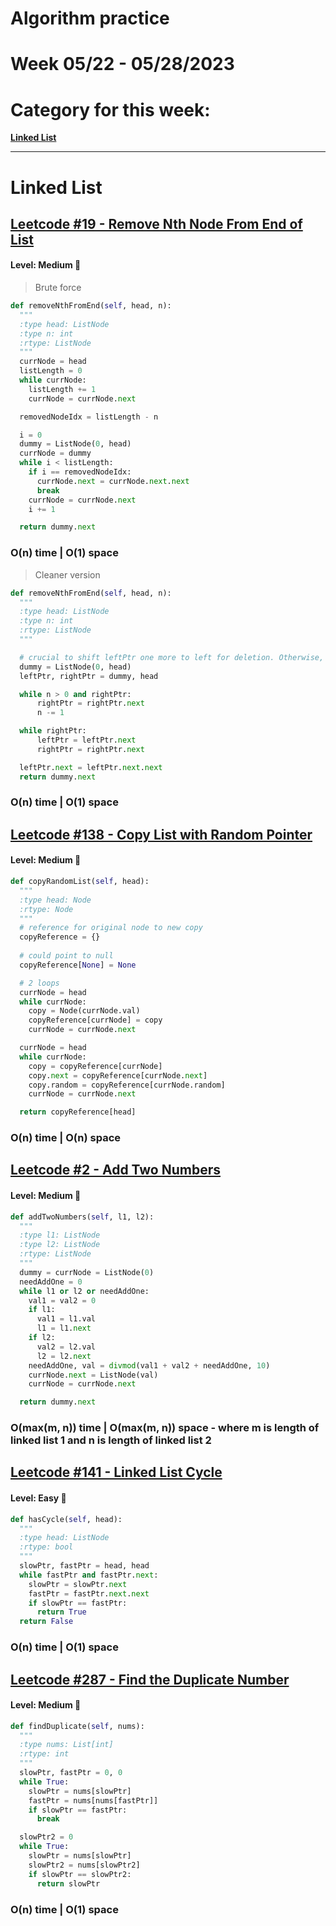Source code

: # Algorithm practice

# Week 05/22 - 05/28/2023


# Category for this week:
**[Linked List](#linked-list)**<br>

---

# Linked List

## [Leetcode #19 - Remove Nth Node From End of List](https://leetcode.com/problems/remove-nth-node-from-end-of-list/)

#### Level: Medium 📘

> Brute force

```python
def removeNthFromEnd(self, head, n):
  """
  :type head: ListNode
  :type n: int
  :rtype: ListNode
  """
  currNode = head
  listLength = 0
  while currNode:
    listLength += 1
    currNode = currNode.next

  removedNodeIdx = listLength - n

  i = 0
  dummy = ListNode(0, head)
  currNode = dummy
  while i < listLength:
    if i == removedNodeIdx:
      currNode.next = currNode.next.next            
      break
    currNode = currNode.next
    i += 1

  return dummy.next
```

### O(n) time | O(1) space

> Cleaner version

```python
def removeNthFromEnd(self, head, n):
  """
  :type head: ListNode
  :type n: int
  :rtype: ListNode
  """

  # crucial to shift leftPtr one more to left for deletion. Otherwise, leftPtr will end up on deleted node; we want to be on one node before it
  dummy = ListNode(0, head)
  leftPtr, rightPtr = dummy, head

  while n > 0 and rightPtr:
      rightPtr = rightPtr.next
      n -= 1

  while rightPtr:
      leftPtr = leftPtr.next
      rightPtr = rightPtr.next

  leftPtr.next = leftPtr.next.next
  return dummy.next
```

### O(n) time | O(1) space


## [Leetcode #138 - Copy List with Random Pointer](https://leetcode.com/problems/copy-list-with-random-pointer/)

#### Level: Medium 📘

```python
def copyRandomList(self, head):
  """
  :type head: Node
  :rtype: Node
  """
  # reference for original node to new copy
  copyReference = {}
  
  # could point to null 
  copyReference[None] = None

  # 2 loops
  currNode = head
  while currNode:
    copy = Node(currNode.val)
    copyReference[currNode] = copy
    currNode = currNode.next

  currNode = head
  while currNode:
    copy = copyReference[currNode]
    copy.next = copyReference[currNode.next]
    copy.random = copyReference[currNode.random]
    currNode = currNode.next

  return copyReference[head]
```

### O(n) time | O(n) space

## [Leetcode #2 - Add Two Numbers](https://leetcode.com/problems/add-two-numbers/)

#### Level: Medium 📘

```python
def addTwoNumbers(self, l1, l2):
  """
  :type l1: ListNode
  :type l2: ListNode
  :rtype: ListNode
  """
  dummy = currNode = ListNode(0)
  needAddOne = 0
  while l1 or l2 or needAddOne:
    val1 = val2 = 0
    if l1:
      val1 = l1.val
      l1 = l1.next
    if l2:
      val2 = l2.val
      l2 = l2.next
    needAddOne, val = divmod(val1 + val2 + needAddOne, 10)
    currNode.next = ListNode(val)
    currNode = currNode.next

  return dummy.next
```

### O(max(m, n)) time | O(max(m, n)) space - where m is length of linked list 1 and n is length of linked list 2

## [Leetcode #141 - Linked List Cycle](https://leetcode.com/problems/linked-list-cycle/)

#### Level: Easy 📗

```python
def hasCycle(self, head):
  """
  :type head: ListNode
  :rtype: bool
  """
  slowPtr, fastPtr = head, head
  while fastPtr and fastPtr.next:
    slowPtr = slowPtr.next
    fastPtr = fastPtr.next.next
    if slowPtr == fastPtr:
      return True
  return False
```

### O(n) time | O(1) space

## [Leetcode #287 - Find the Duplicate Number](https://leetcode.com/problems/find-the-duplicate-number/)

#### Level: Medium 📘

```python
def findDuplicate(self, nums):
  """
  :type nums: List[int]
  :rtype: int
  """
  slowPtr, fastPtr = 0, 0
  while True:
    slowPtr = nums[slowPtr]
    fastPtr = nums[nums[fastPtr]]
    if slowPtr == fastPtr:
      break

  slowPtr2 = 0
  while True:
    slowPtr = nums[slowPtr]
    slowPtr2 = nums[slowPtr2]
    if slowPtr == slowPtr2:
      return slowPtr
```

### O(n) time | O(1) space
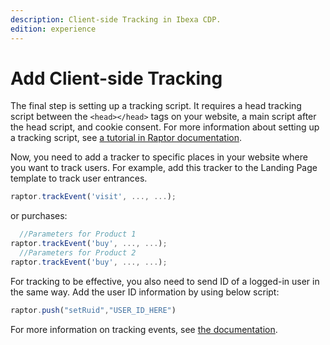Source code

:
 ```yaml
---
description: Client-side Tracking in Ibexa CDP.
edition: experience
---
```


# Add Client-side Tracking

The final step is setting up a tracking script.
It requires a head tracking script between the `<head></head>` tags on your website,
a main script after the head script, and cookie consent.
For more information about setting up a tracking script, see [a tutorial in Raptor documentation](https://support.raptorsmartadvisor.com/hc/en-us/articles/9563346335004-Client-Side-Tracking).

Now, you need to add a tracker to specific places in your website where you want to track users.
For example, add this tracker to the Landing Page template to track user entrances.

```js
raptor.trackEvent('visit', ..., ...);
```
or purchases:

```js
  //Parameters for Product 1
raptor.trackEvent('buy', ..., ...);
  //Parameters for Product 2
raptor.trackEvent('buy', ..., ...);
```

For tracking to be effective, you also need to send ID of a logged-in user in the same way.
Add the user ID information by using below script:

```js
raptor.push("setRuid","USER_ID_HERE")
```

For more information on tracking events, see [the documentation](https://support.raptorsmartadvisor.com/hc/en-us/articles/201912411-Tracking-Events).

-------------------------

### WORK TASK
Pull every line holding "return" out of the records.

### RESULT FOR THIS EXERCISE
  return dummy.next
  return dummy.next
  return copyReference[head]
  return dummy.next
      return True
  return False
      return slowPtr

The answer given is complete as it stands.